### WHAT YOU NEED TO DO
Among the entries below, tally the lines that include "enumerate", and give the number alone.

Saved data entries
□ □ □ □
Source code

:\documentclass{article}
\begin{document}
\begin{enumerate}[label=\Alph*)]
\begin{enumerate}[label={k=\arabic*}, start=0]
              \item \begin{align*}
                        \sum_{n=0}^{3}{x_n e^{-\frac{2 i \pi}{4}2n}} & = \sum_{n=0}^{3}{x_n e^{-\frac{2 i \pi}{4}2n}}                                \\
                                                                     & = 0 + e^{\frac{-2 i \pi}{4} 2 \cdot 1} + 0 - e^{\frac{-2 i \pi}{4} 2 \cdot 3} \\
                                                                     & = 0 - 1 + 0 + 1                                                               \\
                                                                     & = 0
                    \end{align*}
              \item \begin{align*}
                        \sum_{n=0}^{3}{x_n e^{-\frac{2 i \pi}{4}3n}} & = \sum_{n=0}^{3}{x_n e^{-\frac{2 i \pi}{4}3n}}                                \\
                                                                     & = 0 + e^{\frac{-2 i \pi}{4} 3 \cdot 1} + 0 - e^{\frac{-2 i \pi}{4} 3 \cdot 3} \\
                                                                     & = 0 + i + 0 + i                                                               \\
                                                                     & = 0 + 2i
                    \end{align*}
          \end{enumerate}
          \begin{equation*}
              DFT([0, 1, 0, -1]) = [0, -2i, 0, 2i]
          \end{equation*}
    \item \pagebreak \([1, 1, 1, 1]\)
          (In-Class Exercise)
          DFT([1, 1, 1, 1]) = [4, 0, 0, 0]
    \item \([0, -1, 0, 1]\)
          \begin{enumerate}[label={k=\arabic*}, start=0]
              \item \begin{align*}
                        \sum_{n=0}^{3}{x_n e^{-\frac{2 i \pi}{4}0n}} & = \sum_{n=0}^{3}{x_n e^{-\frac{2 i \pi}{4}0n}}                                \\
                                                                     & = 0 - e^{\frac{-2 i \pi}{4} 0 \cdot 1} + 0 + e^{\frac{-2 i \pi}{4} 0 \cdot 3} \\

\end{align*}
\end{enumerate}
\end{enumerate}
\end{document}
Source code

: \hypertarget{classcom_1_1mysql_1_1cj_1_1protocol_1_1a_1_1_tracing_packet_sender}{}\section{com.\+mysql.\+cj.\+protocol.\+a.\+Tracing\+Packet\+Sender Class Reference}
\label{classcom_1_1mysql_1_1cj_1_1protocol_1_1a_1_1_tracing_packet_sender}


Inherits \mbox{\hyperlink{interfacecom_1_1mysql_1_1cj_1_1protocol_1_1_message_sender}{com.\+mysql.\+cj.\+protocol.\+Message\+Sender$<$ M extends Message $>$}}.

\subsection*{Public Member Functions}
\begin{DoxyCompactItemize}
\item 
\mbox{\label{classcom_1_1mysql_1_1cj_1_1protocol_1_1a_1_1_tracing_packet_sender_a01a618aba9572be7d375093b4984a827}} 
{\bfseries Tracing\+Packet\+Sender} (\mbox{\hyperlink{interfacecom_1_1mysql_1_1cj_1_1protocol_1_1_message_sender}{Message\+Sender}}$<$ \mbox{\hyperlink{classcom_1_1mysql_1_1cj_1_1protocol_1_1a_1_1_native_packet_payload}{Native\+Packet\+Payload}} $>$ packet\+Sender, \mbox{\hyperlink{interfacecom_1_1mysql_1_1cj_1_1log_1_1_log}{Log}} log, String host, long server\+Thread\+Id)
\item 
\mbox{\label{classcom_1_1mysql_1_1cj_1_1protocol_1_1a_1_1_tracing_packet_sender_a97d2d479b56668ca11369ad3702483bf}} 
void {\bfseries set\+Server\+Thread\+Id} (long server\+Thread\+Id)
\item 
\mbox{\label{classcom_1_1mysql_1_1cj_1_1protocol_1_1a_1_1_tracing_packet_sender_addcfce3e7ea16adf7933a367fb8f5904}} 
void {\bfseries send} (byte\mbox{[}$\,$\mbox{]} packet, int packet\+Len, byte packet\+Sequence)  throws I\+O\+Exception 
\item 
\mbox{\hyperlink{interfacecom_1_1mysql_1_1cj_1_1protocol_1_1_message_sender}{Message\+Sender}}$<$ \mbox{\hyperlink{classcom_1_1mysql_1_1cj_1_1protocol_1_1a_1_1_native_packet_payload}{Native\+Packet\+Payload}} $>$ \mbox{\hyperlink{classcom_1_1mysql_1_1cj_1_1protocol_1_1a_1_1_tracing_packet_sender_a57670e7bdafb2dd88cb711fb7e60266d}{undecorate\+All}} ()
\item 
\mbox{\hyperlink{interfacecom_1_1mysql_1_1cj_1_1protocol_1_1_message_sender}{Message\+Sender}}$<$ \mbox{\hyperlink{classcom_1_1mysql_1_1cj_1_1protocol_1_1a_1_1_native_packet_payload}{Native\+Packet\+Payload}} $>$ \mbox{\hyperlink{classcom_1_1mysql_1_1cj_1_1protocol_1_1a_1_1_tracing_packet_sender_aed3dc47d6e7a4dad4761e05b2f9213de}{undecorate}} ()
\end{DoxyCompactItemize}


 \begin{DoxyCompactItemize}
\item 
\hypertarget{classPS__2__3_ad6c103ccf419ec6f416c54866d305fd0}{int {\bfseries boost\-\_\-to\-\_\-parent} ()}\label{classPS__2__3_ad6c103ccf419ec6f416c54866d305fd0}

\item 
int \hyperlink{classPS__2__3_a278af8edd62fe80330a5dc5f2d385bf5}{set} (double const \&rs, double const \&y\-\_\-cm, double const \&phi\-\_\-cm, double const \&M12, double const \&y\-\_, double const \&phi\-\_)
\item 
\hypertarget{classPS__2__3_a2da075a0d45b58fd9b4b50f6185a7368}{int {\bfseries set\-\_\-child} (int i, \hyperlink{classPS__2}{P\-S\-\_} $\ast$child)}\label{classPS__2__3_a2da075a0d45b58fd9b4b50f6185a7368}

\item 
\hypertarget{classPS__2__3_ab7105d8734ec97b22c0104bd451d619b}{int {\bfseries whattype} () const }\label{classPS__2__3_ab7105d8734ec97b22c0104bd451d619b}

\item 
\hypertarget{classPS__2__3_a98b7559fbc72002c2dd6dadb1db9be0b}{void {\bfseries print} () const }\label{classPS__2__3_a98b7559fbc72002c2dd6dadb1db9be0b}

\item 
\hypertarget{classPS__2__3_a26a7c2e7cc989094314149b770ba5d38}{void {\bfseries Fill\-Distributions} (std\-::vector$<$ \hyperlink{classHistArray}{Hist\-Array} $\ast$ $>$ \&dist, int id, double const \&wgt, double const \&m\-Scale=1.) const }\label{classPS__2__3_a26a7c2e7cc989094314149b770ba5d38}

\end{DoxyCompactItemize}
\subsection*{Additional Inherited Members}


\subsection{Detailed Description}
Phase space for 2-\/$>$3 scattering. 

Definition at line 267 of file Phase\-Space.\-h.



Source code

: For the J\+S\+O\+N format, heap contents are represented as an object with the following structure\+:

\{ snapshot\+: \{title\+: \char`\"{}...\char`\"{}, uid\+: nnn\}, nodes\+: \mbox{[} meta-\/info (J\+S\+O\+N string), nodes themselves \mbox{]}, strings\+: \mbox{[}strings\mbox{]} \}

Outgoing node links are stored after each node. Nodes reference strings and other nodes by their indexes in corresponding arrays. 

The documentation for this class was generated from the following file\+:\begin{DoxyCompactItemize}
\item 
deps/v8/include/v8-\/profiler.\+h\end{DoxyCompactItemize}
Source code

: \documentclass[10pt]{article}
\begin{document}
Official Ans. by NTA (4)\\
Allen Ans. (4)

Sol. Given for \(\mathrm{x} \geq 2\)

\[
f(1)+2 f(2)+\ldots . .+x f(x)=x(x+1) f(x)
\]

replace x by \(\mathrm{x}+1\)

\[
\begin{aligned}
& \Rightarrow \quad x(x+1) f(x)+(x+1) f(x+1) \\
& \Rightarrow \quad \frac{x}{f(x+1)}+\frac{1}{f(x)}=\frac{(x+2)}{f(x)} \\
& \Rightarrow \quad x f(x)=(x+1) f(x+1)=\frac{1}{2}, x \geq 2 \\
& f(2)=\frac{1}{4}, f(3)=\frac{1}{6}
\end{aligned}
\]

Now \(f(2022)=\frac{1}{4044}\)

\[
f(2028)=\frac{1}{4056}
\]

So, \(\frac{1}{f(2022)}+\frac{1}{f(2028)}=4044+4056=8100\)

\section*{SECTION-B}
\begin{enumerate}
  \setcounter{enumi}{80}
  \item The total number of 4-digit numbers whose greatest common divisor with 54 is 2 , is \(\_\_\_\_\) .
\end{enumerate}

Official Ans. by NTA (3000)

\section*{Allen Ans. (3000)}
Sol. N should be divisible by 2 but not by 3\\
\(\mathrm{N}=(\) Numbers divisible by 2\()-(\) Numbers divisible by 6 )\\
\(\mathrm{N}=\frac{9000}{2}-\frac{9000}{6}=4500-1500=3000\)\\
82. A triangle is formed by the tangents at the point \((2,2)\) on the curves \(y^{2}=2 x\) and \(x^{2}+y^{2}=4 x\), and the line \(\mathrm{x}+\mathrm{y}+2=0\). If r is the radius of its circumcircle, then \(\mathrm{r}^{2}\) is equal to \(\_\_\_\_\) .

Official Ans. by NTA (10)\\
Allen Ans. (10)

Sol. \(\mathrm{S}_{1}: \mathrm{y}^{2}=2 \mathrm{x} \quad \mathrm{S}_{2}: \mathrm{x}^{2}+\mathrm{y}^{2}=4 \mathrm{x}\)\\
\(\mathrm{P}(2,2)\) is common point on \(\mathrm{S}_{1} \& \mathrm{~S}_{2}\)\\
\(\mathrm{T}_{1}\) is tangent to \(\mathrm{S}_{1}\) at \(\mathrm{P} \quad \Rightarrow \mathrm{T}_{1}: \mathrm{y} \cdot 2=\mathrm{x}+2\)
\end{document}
□ □ □ □
### ANSWER TO THE PROBLEM
8